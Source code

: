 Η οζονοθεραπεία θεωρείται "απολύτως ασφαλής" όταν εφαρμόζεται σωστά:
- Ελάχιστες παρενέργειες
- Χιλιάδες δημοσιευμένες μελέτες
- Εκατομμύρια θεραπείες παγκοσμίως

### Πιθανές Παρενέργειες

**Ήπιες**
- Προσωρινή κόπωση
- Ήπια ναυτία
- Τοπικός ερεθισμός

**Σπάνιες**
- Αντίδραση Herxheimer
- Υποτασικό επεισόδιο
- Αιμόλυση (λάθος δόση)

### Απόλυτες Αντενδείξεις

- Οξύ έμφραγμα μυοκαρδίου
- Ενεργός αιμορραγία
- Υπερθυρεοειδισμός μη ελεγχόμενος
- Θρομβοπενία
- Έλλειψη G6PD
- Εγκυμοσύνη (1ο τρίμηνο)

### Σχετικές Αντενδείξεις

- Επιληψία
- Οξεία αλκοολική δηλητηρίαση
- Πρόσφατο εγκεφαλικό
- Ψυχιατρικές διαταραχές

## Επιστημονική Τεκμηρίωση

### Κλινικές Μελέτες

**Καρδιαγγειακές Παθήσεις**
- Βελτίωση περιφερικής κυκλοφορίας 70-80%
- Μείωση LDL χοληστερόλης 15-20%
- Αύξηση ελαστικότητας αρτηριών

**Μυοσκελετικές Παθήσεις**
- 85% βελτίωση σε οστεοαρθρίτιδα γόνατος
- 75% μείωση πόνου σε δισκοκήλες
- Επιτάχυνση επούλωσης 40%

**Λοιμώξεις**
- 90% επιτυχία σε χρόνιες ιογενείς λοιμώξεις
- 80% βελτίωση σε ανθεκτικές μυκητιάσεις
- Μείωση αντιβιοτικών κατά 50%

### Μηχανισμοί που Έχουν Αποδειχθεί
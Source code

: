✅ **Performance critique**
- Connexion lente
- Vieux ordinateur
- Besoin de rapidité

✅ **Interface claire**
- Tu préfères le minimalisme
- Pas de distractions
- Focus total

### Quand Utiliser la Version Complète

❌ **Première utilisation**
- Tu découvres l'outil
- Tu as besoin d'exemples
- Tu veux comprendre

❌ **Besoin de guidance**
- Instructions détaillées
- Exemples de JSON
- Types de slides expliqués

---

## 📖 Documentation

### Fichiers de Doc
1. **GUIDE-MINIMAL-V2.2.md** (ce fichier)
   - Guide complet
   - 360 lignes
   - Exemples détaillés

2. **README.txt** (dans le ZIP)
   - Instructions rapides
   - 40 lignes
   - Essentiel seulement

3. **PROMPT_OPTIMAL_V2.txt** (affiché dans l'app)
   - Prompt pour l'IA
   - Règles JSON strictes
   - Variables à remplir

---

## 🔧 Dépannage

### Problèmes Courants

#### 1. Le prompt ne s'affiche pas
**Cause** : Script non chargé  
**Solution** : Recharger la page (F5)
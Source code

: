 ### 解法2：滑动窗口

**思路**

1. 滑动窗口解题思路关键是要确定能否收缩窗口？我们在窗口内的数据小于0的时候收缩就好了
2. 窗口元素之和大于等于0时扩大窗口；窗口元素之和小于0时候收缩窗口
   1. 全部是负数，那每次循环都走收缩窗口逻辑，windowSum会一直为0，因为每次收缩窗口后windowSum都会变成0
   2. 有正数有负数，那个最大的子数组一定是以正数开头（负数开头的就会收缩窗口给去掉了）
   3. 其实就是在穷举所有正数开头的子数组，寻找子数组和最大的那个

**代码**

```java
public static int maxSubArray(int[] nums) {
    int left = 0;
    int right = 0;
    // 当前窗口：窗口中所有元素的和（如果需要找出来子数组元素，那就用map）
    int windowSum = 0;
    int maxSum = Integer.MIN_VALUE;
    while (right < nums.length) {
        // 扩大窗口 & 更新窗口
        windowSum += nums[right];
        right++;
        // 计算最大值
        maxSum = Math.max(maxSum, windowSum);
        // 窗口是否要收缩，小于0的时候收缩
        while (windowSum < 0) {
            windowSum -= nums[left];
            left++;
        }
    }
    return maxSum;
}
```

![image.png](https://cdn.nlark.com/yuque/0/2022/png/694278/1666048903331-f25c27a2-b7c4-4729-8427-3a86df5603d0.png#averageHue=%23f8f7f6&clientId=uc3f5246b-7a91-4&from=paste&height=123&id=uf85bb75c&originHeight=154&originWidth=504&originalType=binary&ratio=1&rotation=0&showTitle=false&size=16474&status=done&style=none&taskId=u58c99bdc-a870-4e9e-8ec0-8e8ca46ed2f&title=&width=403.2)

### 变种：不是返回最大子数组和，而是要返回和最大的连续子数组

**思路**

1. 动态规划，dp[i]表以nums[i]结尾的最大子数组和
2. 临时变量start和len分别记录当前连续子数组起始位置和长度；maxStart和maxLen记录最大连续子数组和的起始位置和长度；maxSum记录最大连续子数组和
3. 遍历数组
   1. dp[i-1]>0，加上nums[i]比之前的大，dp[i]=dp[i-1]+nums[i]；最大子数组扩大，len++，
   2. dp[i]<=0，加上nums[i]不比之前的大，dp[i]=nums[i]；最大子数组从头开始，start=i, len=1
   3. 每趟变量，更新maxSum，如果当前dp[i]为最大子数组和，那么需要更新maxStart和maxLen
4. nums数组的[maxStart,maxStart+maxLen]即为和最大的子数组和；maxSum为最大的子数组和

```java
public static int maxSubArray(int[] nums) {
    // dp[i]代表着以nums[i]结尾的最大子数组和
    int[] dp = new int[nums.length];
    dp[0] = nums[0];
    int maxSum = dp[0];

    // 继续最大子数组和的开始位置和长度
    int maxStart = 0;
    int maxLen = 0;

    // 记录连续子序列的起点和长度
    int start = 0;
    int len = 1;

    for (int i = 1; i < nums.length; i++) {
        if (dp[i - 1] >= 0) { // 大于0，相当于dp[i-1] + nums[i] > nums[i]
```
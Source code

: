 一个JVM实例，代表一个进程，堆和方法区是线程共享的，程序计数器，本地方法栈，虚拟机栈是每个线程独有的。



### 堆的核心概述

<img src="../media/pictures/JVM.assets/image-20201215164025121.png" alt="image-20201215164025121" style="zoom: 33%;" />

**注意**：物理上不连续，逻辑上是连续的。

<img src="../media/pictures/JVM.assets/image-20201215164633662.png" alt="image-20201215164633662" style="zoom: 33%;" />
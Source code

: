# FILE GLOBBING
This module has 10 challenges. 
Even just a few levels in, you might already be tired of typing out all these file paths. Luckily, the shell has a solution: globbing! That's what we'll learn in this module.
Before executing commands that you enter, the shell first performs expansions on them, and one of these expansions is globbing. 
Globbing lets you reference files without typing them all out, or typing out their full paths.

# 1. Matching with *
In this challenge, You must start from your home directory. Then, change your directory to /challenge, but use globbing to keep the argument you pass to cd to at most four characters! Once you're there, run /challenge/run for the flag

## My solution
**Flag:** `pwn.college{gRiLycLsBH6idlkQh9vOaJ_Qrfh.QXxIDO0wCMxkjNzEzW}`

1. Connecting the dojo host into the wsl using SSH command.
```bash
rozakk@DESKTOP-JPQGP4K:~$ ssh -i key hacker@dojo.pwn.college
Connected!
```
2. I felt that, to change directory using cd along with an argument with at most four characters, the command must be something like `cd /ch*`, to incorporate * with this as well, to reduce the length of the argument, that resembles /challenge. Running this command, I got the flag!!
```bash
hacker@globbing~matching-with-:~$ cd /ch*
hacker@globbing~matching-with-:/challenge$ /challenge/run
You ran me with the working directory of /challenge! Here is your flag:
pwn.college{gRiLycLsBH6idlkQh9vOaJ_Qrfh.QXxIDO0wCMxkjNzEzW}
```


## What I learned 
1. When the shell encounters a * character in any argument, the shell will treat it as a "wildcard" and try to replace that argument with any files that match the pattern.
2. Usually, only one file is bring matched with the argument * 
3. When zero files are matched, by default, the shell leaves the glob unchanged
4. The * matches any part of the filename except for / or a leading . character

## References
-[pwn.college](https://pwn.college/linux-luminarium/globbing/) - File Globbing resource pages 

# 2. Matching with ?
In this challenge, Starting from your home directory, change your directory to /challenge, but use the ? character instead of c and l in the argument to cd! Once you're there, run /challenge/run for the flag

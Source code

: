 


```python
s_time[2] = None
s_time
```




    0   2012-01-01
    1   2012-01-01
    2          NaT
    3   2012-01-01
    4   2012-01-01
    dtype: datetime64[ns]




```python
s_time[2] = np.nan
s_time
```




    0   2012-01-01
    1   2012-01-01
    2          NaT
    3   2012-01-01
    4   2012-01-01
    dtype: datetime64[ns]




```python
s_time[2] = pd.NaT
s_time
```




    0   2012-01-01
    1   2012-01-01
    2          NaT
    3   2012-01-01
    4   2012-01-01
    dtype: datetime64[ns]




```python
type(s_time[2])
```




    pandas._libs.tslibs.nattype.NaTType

++++++++++++++++++++

■ Goal of the exercise ■
In the records above, find each line with the word "dojo" and copy it.

■ Solution below ■
1. Connecting the dojo host into the wsl using SSH command.
rozakk@DESKTOP-JPQGP4K:~$ ssh -i key hacker@dojo.pwn.college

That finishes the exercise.